*** Data in this exercise Section Begins ***

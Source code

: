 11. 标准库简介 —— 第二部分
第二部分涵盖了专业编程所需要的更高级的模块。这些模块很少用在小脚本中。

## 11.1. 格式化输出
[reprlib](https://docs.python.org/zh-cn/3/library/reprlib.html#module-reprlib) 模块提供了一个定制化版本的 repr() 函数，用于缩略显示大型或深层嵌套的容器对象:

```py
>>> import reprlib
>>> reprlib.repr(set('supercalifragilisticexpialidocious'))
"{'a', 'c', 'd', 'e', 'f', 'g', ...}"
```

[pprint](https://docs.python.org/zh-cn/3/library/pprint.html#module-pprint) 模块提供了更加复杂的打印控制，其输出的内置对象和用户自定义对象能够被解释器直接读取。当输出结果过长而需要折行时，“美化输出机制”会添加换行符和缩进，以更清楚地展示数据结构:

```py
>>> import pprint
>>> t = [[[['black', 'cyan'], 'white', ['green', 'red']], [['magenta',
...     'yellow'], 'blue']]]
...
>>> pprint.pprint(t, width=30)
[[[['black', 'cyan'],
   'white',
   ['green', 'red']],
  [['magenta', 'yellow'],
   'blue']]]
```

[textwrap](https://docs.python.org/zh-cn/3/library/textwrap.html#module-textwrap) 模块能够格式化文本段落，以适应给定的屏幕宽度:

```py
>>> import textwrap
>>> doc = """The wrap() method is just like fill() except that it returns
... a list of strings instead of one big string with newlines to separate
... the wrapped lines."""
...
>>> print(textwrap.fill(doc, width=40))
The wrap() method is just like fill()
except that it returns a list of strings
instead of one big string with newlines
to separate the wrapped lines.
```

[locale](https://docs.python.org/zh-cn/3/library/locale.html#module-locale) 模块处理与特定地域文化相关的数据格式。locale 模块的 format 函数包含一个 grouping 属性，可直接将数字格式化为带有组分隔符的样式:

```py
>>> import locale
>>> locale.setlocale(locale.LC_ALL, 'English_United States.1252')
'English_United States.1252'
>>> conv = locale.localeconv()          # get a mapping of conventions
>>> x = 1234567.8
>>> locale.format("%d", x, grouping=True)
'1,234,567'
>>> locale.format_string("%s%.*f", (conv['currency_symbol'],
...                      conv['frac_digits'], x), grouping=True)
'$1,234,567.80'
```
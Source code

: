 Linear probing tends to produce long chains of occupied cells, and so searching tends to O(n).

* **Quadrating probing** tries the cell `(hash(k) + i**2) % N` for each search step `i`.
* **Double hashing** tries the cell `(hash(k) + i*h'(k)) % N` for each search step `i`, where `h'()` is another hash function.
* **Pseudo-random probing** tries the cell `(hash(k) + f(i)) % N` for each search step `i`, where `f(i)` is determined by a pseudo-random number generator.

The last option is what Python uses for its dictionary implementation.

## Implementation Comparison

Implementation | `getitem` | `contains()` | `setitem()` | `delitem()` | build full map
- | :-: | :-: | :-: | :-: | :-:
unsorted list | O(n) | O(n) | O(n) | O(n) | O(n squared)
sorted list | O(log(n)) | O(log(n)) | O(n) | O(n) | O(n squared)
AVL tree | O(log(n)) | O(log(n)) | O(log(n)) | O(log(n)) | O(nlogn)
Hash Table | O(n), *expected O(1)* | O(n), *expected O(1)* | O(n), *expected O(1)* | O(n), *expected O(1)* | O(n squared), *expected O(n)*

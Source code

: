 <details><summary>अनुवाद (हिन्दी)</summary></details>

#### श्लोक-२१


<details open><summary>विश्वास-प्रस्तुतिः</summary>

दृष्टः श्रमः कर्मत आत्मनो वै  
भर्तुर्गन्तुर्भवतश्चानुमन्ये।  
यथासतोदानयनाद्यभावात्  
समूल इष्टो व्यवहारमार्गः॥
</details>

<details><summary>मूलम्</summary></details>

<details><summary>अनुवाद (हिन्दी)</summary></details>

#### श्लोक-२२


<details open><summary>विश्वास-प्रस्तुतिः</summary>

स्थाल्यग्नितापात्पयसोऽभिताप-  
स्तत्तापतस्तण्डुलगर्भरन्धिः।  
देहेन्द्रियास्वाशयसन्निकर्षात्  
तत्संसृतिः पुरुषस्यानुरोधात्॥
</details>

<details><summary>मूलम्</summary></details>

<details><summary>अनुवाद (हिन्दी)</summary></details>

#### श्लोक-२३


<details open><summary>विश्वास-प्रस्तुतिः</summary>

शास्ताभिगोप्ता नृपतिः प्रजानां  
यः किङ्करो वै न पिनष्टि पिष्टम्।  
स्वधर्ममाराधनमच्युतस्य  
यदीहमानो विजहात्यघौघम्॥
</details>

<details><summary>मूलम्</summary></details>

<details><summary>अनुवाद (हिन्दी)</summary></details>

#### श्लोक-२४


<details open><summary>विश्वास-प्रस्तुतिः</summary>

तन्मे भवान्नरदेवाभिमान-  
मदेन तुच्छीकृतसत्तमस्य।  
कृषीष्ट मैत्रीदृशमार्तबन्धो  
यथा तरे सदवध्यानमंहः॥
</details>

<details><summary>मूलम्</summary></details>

*** Data in this exercise Section Ends ***

## Your task
Beginning with the line above that contains "देहेन्द्रियास्वाशयसन्निकर्षात्", copy each line exactly up to and including the line that contains "यः किङ्करो वै न पिनष्टि पिष्टम्।", and go no further.

## Solved problem
देहेन्द्रियास्वाशयसन्निकर्षात्  
तत्संसृतिः पुरुषस्यानुरोधात्॥
</details>

<details><summary>मूलम्</summary></details>

<details><summary>अनुवाद (हिन्दी)</summary></details>

#### श्लोक-२३


<details open><summary>विश्वास-प्रस्तुतिः</summary>

शास्ताभिगोप्ता नृपतिः प्रजानां  
यः किङ्करो वै न पिनष्टि पिष्टम्।  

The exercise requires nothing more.